I'm trying to get my head around the masks but I'm not quite there. I know how to select the black lines, but what should I do from there?
 
I've scanned a black and white line drawing in to Photoshop and I want to do a watercolor-ish style wash on it. So I want to protect the black lines from being painted on. Only the white area should be painted.

I'm trying to get my head around the masks but I'm not quite there. I know how to select the black lines, but what should I do from there?

You could duplicate layer and remove the white in blending options. Do this by selecting blend options on the layer and in the blend if [grey] move the first slider from the white end in. This way you have a layer for the black outline.
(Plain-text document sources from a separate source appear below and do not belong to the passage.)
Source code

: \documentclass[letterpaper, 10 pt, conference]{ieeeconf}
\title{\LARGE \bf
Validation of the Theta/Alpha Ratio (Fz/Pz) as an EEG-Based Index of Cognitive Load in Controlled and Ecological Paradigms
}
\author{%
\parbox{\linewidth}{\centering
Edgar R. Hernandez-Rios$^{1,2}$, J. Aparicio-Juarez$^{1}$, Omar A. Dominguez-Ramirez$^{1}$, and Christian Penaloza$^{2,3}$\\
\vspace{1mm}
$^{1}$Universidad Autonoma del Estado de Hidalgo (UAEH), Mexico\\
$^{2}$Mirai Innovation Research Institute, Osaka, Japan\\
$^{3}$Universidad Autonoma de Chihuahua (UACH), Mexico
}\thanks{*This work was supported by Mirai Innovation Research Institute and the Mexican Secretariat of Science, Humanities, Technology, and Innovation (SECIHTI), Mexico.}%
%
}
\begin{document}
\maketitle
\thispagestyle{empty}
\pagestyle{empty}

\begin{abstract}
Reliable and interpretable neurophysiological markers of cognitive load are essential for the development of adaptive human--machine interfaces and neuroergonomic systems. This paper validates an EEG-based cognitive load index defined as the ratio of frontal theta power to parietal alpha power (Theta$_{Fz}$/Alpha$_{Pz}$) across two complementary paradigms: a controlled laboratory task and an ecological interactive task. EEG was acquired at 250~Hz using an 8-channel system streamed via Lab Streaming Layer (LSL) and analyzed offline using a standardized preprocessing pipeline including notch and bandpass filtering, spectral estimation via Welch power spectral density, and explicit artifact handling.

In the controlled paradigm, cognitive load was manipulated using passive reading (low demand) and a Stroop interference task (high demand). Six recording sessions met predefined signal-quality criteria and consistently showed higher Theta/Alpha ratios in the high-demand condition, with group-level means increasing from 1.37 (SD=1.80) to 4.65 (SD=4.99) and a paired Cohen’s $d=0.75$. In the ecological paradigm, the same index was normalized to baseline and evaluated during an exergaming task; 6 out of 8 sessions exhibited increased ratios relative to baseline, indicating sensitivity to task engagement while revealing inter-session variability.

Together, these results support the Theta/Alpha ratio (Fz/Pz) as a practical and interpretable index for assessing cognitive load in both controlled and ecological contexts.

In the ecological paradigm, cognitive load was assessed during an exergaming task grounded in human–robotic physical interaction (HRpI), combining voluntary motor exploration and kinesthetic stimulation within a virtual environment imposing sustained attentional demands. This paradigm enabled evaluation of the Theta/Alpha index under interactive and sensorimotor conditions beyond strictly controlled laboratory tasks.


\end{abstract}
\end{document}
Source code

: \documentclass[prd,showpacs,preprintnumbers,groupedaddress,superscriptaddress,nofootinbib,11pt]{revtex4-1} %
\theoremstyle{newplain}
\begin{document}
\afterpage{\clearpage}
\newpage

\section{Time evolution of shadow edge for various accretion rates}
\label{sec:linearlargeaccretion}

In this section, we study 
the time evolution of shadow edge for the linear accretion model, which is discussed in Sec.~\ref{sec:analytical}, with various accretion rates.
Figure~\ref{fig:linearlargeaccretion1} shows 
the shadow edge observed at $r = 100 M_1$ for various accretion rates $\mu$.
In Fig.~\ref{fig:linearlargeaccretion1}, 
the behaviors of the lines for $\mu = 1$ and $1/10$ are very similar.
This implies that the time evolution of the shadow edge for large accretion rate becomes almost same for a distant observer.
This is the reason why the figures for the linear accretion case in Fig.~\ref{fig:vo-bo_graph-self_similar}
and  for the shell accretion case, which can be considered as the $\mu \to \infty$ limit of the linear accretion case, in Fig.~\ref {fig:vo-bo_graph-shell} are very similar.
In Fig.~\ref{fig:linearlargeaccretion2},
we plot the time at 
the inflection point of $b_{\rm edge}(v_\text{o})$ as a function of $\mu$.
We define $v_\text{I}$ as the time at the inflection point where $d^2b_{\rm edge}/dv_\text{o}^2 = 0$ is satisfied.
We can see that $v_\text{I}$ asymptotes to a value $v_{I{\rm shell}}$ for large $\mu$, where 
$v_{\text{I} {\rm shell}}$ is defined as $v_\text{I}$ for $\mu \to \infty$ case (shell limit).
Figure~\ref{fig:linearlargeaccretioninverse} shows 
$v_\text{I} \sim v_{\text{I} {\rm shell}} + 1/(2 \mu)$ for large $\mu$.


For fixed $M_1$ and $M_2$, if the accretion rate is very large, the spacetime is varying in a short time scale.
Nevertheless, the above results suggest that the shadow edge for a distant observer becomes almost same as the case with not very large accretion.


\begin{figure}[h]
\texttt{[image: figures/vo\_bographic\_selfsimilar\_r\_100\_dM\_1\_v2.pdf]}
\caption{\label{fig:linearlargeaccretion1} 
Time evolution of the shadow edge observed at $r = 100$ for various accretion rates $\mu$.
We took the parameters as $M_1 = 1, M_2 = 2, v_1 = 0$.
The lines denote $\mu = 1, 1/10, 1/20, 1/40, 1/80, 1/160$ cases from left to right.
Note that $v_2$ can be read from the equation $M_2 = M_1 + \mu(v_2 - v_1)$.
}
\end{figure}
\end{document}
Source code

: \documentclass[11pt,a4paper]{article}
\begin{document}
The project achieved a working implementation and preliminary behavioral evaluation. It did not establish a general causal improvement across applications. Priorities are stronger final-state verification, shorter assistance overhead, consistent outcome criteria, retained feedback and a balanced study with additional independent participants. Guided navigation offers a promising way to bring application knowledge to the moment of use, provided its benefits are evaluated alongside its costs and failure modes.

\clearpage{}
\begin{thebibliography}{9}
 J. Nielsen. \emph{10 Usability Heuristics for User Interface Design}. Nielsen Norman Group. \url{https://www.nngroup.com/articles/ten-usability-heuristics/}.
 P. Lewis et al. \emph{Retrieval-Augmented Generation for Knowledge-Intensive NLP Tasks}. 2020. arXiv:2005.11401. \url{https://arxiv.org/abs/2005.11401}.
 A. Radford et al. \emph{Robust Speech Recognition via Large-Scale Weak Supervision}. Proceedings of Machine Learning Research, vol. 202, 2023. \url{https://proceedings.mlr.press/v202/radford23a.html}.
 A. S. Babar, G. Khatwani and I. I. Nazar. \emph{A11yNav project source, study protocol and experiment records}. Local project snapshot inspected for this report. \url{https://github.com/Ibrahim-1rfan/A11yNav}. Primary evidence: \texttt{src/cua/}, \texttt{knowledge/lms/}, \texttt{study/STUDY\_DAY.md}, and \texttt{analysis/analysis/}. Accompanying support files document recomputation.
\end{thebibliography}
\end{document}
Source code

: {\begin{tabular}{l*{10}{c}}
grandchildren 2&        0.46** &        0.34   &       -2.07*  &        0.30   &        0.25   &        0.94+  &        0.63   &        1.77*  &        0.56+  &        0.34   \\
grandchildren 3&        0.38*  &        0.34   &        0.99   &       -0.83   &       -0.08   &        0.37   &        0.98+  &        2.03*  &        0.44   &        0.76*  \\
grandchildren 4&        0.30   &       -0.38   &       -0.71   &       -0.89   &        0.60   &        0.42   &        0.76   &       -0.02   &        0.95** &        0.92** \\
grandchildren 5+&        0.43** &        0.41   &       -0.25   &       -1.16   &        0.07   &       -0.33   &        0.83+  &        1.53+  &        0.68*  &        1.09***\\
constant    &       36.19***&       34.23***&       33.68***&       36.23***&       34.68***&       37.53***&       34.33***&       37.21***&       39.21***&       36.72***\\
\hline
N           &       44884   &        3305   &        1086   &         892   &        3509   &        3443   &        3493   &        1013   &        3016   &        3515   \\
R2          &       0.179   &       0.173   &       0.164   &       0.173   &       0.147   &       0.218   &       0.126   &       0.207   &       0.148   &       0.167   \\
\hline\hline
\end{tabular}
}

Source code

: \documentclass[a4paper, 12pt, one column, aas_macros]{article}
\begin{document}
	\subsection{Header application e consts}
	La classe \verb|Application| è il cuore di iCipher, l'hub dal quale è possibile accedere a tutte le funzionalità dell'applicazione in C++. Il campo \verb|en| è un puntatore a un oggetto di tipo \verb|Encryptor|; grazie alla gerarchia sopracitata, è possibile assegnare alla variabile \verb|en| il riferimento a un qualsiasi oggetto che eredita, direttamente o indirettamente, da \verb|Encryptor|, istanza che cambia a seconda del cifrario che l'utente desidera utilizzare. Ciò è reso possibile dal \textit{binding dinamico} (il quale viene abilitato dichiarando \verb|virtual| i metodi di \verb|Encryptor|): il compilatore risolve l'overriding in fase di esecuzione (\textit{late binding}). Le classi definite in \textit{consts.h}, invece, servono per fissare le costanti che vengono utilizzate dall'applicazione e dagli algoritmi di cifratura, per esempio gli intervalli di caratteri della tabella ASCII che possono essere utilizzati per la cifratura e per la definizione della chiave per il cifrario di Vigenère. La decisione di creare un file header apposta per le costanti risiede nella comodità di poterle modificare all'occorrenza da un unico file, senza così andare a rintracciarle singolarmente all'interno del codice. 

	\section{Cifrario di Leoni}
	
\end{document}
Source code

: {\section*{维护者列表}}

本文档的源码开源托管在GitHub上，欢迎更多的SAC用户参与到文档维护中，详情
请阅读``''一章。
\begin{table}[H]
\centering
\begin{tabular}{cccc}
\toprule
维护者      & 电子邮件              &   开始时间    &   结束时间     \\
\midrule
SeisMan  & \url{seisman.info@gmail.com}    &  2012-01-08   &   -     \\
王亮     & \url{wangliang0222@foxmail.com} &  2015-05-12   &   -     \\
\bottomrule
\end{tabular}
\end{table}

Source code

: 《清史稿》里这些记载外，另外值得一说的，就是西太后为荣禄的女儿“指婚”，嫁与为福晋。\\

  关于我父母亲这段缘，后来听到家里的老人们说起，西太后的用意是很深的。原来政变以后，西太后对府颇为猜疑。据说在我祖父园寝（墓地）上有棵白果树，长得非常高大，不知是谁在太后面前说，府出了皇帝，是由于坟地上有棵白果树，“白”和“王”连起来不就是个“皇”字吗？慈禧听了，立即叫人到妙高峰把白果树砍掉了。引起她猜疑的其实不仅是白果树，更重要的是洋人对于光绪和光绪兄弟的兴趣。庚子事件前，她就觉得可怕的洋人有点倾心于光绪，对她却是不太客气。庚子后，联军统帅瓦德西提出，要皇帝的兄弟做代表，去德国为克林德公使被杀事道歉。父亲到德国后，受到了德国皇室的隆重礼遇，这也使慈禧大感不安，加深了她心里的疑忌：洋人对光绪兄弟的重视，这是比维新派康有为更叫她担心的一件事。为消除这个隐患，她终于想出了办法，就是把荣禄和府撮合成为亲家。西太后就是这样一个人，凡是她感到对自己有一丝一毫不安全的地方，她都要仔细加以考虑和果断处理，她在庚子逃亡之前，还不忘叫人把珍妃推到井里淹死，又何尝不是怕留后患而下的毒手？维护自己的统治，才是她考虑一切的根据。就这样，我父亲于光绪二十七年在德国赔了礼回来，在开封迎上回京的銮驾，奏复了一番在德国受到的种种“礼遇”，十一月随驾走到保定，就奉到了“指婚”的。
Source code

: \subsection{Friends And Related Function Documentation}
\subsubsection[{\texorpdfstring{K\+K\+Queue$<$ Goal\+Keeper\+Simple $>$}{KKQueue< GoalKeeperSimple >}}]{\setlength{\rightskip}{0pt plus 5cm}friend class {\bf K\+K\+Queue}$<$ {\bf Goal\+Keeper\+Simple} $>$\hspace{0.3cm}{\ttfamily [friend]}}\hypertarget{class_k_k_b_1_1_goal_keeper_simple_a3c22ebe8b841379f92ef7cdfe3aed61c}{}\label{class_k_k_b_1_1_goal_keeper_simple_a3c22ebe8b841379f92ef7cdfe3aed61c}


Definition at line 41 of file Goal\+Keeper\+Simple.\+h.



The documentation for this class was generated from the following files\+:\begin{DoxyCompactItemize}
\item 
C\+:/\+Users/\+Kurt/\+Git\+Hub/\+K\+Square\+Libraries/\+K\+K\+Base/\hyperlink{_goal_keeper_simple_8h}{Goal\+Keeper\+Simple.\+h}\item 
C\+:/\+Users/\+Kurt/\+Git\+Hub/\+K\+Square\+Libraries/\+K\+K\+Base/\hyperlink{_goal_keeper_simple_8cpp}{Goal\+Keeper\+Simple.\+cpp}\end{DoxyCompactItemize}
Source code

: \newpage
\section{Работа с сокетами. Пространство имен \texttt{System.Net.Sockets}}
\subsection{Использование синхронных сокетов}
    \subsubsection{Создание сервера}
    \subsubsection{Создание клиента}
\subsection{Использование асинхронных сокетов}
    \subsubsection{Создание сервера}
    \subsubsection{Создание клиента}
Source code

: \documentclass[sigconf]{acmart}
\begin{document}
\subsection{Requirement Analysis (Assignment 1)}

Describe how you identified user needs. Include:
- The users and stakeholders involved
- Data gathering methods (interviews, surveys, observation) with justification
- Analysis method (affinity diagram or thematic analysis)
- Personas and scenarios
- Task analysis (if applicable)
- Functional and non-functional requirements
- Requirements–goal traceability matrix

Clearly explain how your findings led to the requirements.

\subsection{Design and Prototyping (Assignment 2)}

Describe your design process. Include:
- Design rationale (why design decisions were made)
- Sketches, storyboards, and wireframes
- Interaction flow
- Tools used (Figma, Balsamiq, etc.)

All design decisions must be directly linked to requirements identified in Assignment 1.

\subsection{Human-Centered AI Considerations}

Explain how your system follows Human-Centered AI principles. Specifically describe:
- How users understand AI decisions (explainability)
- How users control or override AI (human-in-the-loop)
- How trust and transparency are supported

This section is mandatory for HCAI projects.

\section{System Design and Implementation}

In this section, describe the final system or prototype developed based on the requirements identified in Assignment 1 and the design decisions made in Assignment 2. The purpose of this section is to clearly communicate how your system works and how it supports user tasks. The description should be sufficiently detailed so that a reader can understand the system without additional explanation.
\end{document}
Also u might want to turn off the background layer so that you can see when the white has been taken away from the duplicate layer.
 
I've scanned a black and white line drawing in to Photoshop and I want to do a watercolor-ish style wash on it. So I want to protect the black lines from being painted on. Only the white area should be painted.

I'm trying to get my head around the masks but I'm not quite there. I know how to select the black lines, but what should I do from there?

You don't need to mask it. Either paint on a Multiply layer over the top, or make the linework layer Multiply and paint on a normal layer underneath it.

Edit to add: For what it's worth, adding the colour underneath a Multiply layer with the linework on it is basically how comic books are coloured ...

Cheers!

Jim
 
Thanks GT and Jim. Both great solutions.

Jim: any good books etc. on doing comic book art with Photoshop?

(BTW, I've tried using Corel Painter's watercolor brushes, but at high resolution they are way too slow, unless you stick with small brushes).
 
Thanks GT and Jim. Both great solutions.

Jim: any good books etc. on doing comic book art with Photoshop?

FWIW, pretty much all comics are coloured with Photoshop. This book appears to be the go-to guide for doing comics digitally.

One thing that's very important is to make sure that your line-art is absolute b/w. Selection tools should have anti-aliasing turned off and if there is a fuzzy grey edge use Image -> Adjust -> Threshold to convert to b/w.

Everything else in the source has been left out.